** Opening EXERCISE INPUT block **

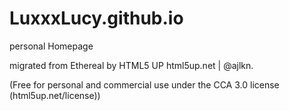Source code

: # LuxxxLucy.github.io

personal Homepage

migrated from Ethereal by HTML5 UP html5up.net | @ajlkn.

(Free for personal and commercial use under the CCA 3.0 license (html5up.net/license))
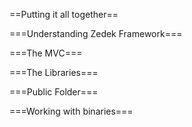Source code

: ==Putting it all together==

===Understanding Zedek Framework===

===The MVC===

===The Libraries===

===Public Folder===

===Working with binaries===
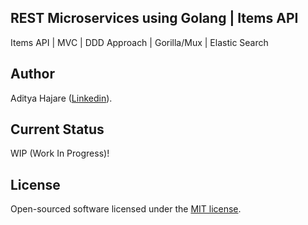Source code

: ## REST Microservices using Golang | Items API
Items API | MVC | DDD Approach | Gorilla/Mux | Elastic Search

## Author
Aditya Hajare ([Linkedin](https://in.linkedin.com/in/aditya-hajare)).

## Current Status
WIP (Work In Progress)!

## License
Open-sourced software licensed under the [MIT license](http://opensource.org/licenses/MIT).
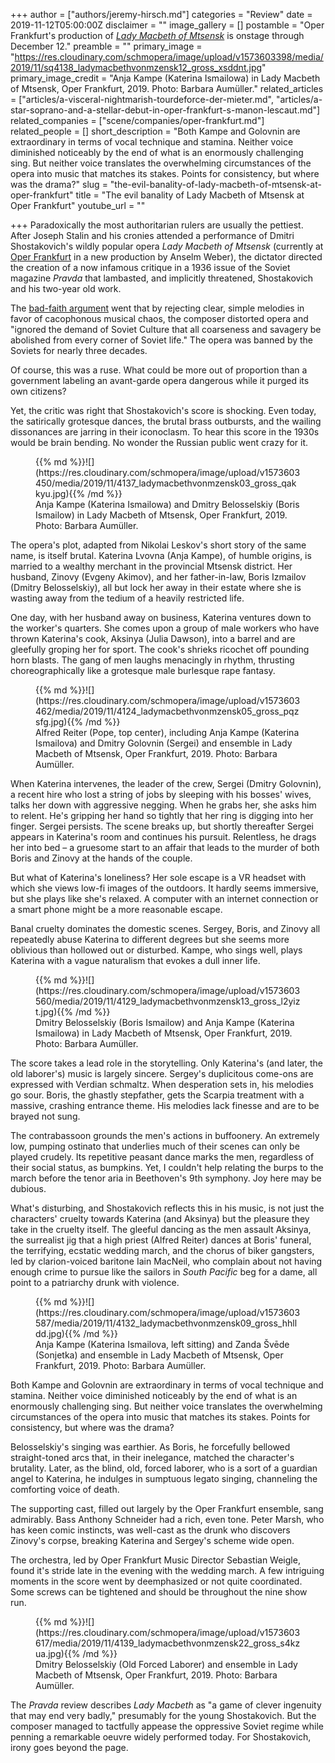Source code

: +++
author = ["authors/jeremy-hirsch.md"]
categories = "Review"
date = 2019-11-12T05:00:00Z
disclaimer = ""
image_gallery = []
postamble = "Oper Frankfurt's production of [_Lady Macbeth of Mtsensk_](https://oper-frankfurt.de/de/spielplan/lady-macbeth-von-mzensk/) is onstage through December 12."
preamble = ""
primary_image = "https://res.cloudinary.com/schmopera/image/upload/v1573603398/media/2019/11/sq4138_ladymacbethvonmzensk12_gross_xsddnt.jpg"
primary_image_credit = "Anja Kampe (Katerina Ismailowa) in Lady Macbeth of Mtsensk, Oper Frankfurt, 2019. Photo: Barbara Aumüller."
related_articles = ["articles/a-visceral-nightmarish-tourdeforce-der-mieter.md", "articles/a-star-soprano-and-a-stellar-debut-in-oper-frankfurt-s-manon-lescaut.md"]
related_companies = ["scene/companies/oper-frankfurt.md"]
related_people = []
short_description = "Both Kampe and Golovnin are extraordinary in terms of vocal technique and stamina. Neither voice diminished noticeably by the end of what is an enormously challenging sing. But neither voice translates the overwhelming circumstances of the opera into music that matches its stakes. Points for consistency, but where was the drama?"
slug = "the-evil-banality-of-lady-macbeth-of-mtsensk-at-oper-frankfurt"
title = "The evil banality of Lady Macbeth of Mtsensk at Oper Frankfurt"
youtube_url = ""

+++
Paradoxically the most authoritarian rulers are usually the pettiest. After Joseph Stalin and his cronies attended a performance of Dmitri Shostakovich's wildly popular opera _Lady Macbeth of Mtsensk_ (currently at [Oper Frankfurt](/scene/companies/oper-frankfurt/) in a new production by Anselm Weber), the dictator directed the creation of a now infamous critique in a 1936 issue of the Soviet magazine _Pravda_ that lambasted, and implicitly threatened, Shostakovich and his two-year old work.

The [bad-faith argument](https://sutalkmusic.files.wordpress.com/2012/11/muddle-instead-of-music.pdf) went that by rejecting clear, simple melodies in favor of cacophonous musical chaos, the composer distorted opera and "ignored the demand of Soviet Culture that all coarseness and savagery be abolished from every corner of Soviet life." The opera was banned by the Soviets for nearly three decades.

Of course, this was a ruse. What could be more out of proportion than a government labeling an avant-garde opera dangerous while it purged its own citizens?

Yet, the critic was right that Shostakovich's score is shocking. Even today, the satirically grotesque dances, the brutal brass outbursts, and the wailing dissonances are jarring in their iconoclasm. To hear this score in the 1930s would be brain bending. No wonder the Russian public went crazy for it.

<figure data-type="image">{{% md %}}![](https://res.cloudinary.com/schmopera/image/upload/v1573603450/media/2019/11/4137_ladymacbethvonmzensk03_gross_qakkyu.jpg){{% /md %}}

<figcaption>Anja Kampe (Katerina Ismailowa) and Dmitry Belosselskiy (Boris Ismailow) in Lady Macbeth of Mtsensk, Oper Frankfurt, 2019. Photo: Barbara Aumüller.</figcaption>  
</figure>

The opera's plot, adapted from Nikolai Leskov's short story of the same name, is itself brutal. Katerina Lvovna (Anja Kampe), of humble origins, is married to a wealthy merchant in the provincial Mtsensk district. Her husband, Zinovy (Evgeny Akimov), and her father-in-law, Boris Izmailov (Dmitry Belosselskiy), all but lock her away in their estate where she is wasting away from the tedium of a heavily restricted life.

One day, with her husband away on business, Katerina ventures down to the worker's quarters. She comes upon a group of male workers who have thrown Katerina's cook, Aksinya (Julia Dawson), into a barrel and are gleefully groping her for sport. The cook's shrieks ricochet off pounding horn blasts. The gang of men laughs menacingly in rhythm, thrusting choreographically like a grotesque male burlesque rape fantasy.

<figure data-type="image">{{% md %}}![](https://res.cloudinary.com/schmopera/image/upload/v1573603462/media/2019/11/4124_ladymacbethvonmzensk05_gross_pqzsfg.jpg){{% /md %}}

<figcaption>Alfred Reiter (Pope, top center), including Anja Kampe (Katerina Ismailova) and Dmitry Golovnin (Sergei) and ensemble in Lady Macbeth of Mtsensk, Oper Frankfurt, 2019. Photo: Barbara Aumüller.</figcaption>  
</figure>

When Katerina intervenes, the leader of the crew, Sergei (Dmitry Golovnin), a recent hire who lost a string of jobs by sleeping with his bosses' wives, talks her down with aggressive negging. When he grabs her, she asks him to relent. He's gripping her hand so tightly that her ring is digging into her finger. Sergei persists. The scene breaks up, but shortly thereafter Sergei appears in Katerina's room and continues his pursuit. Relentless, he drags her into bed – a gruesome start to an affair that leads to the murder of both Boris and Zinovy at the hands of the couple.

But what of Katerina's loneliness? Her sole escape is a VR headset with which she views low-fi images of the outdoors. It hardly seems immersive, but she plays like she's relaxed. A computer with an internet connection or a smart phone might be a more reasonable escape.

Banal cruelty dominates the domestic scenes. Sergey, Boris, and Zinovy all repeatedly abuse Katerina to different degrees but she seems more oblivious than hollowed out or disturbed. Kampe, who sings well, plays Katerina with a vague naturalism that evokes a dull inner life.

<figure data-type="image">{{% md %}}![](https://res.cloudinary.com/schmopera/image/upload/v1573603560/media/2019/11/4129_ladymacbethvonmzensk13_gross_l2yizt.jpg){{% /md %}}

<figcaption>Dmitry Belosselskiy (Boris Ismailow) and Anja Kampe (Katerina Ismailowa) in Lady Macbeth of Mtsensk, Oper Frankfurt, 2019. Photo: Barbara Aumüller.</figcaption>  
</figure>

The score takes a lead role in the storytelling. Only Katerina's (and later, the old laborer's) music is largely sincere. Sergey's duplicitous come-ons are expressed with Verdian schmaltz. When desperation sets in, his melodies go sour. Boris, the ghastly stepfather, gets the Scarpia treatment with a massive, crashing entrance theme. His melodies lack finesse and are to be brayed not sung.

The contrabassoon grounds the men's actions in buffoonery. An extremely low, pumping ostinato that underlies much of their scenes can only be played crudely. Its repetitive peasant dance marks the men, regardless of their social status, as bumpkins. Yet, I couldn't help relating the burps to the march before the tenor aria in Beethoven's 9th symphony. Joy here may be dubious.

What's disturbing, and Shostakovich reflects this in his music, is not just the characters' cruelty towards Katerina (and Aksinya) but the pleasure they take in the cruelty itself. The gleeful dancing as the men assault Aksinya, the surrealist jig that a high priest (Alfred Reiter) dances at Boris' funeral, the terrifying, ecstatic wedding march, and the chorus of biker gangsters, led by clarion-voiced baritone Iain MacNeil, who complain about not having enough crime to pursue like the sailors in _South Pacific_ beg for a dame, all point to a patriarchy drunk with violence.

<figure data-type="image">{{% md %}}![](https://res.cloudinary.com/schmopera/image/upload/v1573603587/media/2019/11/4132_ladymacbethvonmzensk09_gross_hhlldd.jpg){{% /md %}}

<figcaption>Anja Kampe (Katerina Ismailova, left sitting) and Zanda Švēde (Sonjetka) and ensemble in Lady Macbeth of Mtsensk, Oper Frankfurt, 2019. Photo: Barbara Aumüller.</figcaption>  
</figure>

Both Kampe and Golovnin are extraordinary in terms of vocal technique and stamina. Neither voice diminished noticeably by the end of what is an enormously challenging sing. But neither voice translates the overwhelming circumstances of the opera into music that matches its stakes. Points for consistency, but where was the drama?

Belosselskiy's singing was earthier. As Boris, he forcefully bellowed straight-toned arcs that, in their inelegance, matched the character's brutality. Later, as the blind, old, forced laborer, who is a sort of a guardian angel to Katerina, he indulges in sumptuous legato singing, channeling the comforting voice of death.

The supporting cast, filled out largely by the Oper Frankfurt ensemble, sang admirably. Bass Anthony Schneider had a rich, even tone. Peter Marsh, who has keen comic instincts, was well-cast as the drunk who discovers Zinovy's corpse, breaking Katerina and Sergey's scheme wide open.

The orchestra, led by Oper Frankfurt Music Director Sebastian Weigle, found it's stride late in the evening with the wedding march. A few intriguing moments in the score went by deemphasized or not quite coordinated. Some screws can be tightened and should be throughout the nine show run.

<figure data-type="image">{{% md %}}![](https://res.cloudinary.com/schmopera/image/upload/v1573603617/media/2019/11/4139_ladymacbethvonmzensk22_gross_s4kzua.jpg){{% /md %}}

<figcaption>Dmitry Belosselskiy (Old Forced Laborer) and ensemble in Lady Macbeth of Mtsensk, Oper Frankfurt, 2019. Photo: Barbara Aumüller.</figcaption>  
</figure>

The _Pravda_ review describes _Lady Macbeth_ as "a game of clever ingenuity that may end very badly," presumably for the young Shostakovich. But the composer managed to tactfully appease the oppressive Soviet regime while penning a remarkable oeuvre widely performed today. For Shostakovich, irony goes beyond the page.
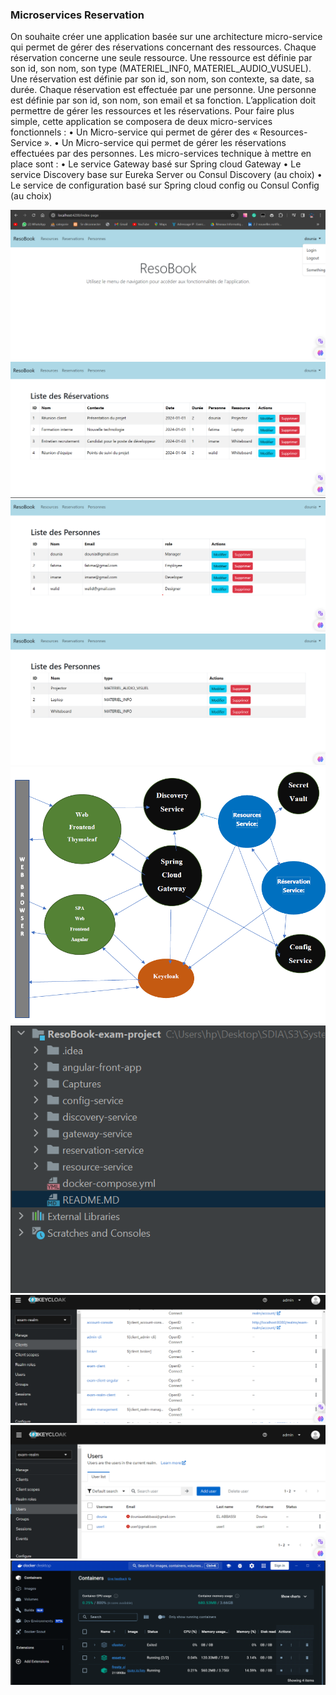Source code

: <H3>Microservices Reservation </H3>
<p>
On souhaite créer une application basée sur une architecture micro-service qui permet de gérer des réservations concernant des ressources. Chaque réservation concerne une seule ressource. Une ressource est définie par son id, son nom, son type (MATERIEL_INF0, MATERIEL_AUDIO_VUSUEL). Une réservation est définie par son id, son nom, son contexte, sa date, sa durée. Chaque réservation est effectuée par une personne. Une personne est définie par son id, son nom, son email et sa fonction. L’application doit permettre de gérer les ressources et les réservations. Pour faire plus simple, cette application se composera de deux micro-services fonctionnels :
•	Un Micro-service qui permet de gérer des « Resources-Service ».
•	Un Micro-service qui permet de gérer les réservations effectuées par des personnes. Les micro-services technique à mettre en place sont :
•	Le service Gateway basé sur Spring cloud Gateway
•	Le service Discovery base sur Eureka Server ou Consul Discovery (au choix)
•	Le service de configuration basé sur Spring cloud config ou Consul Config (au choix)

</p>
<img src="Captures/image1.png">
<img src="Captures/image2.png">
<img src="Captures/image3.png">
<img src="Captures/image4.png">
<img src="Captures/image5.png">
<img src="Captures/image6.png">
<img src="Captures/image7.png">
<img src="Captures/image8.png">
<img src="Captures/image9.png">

** Closing EXERCISE INPUT block **

* **EXERCISE PROMPT**
Please report every line in the entries above that holds the string "Captures".

* **RESULT OF THE EXERCISE**
<img src="Captures/image1.png">
<img src="Captures/image2.png">
<img src="Captures/image3.png">
<img src="Captures/image4.png">
<img src="Captures/image5.png">
<img src="Captures/image6.png">
<img src="Captures/image7.png">
<img src="Captures/image8.png">
<img src="Captures/image9.png">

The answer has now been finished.